# The ferrets and Lexi (pic heavy)



## Lavenderb (Jan 27, 2009)

Intro'd Lexi the pup to the ferrets this week now that Monkee has calmed down and lost his aggressiveness. In fact Monkee is now a bouncing ball of fur, he's super glad to be shot of his plums lol

Nothing is safe in a house where ferrets live. Everything has a right to be nosed at and if it's on a table, it's soon on the floor 









A bucket of warm water is just ideal for nosing into...









and washing ones face if one so desires 









mums kitchen mat is great for drying a furry face after a wash.









Why is that ball of fluff staring at me....









I will hide from the fluffball...quick, imitate a christmas tree!

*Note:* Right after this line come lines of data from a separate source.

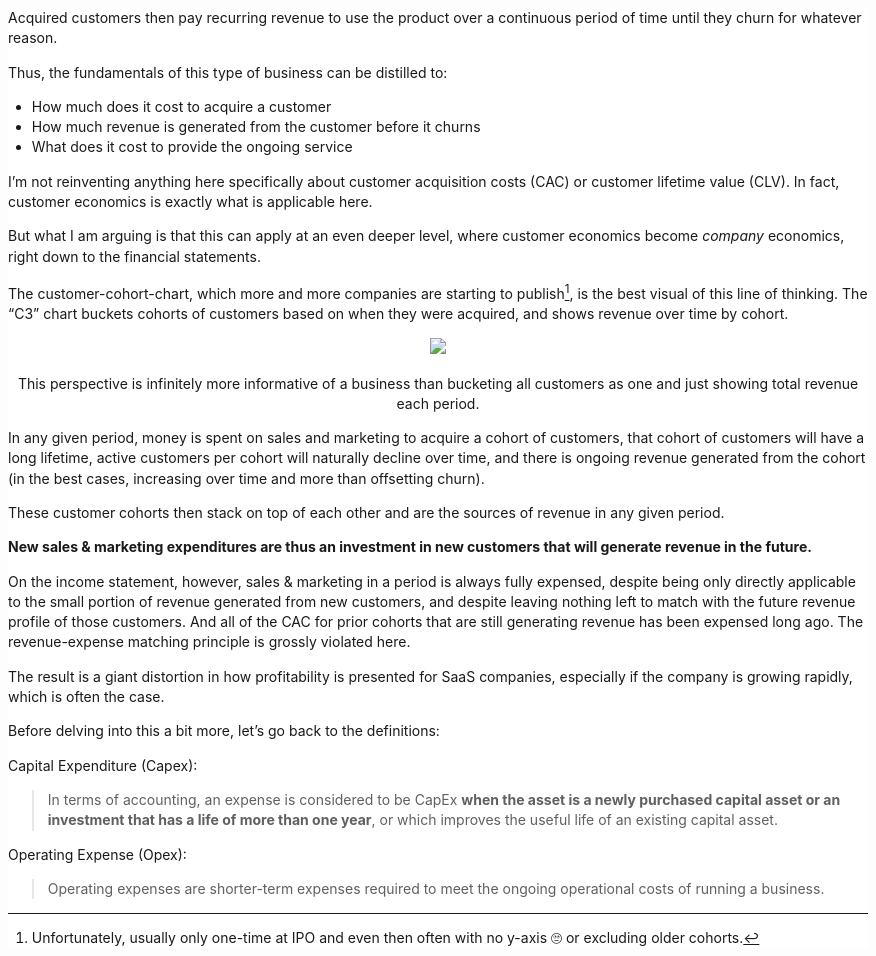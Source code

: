 Acquired customers then pay recurring revenue to use the product over a continuous period of time until they churn for whatever reason.

Thus, the fundamentals of this type of business can be distilled to:

- How much does it cost to acquire a customer
- How much revenue is generated from the customer before it churns
- What does it cost to provide the ongoing service

I’m not reinventing anything here specifically about customer acquisition costs (CAC) or customer lifetime value (CLV). In fact, customer economics is exactly what is applicable here. 

But what I am arguing is that this can apply at an even deeper level, where customer economics become *company* economics, right down to the financial statements.

The customer-cohort-chart, which more and more companies are starting to publish[^3], is the best visual of this line of thinking. The “C3” chart buckets cohorts of customers based on when they were acquired, and shows revenue over time by cohort.

<div class="images">
  <center>
  <img class="img100" src="{{ site.imageurl }}{{ page.image_root }}c3_charts.png"/>
  <p>This perspective is infinitely more informative of a business than bucketing all customers as one and just showing total revenue each period.</p>
  </center>
</div>

In any given period, money is spent on sales and marketing to acquire a cohort of customers, that cohort of customers will have a long lifetime, active customers per cohort will naturally decline over time, and there is ongoing revenue generated from the cohort (in the best cases, increasing over time and more than offsetting churn).

These customer cohorts then stack on top of each other and are the sources of revenue in any given period.

**New sales & marketing expenditures are thus an investment in new customers that will generate revenue in the future.**

On the income statement, however, sales & marketing in a period is always fully expensed, despite being only directly applicable to the small portion of revenue generated from new customers, and despite leaving nothing left to match with the future revenue profile of those customers. And all of the CAC for prior cohorts that are still generating revenue has been expensed long ago. The revenue-expense matching principle is grossly violated here.

The result is a giant distortion in how profitability is presented for SaaS companies, especially if the company is growing rapidly, which is often the case.

Before delving into this a bit more, let’s go back to the definitions:

Capital Expenditure (Capex):

> In terms of accounting, an expense is considered to be CapEx **when the asset is a newly purchased capital asset or an investment that has a life of more than one year**, or which improves the useful life of an existing capital asset.

Operating Expense (Opex):

> Operating expenses are shorter-term expenses required to meet the ongoing operational costs of running a business.


[^1]: Some R&D can be capitalized, which can make sense in certain cases. Some “software development costs” can also be capitalized.
[^2]: Subscription here means any pricing model where there is a direct, account-based service - monthly, per seat, usage-based, etc. 
[^3]: Unfortunately, usually only one-time at IPO and even then often with no y-axis 🙄 or excluding older cohorts.
[^4]: I’m not \*actually\* advocating for GAAP or IFRS rules to change. Better and more standard customer cohort disclosure would be more productive than forcing S&M to be capex at the reporting and tax level. But, for managers and investors, this is a useful framework for analysis and mindset that has numerous benefits.
[^5]: Ideally you can delineate S&M that is CAC versus non-CAC (e.g. to retain existing customers), but in practice that is complex to do, and likely impossible for analysis of a public company. Assuming all of S&M is CAC is a valid assumption that works because is balanced out by no S&M expense post-acquisition, as long as it is consistent. Just note this assumption may overstate CAC (as well as PAV on the other side), especially in later years as an increasing portion of a company’s marketing spend becomes attributable to its growing base of existing customers, rather than new customer acquisition.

It won't find me in here (cheeky blighter!)









Peekaboo


----------



## happysaz133 (Jun 5, 2008)

What an adorable bunch!


----------



## thedogsmother (Aug 28, 2008)

Gorgeous pics hun, its lovely to see that they are interacting with Lexi now, well done


----------



## DKDREAM (Sep 15, 2008)

awwe they are all beautiful Hunter is still my fave, when did you say I can have him?


----------



## emzybabe (Jun 30, 2009)

brilliant photos really shows their cheeky personalities


----------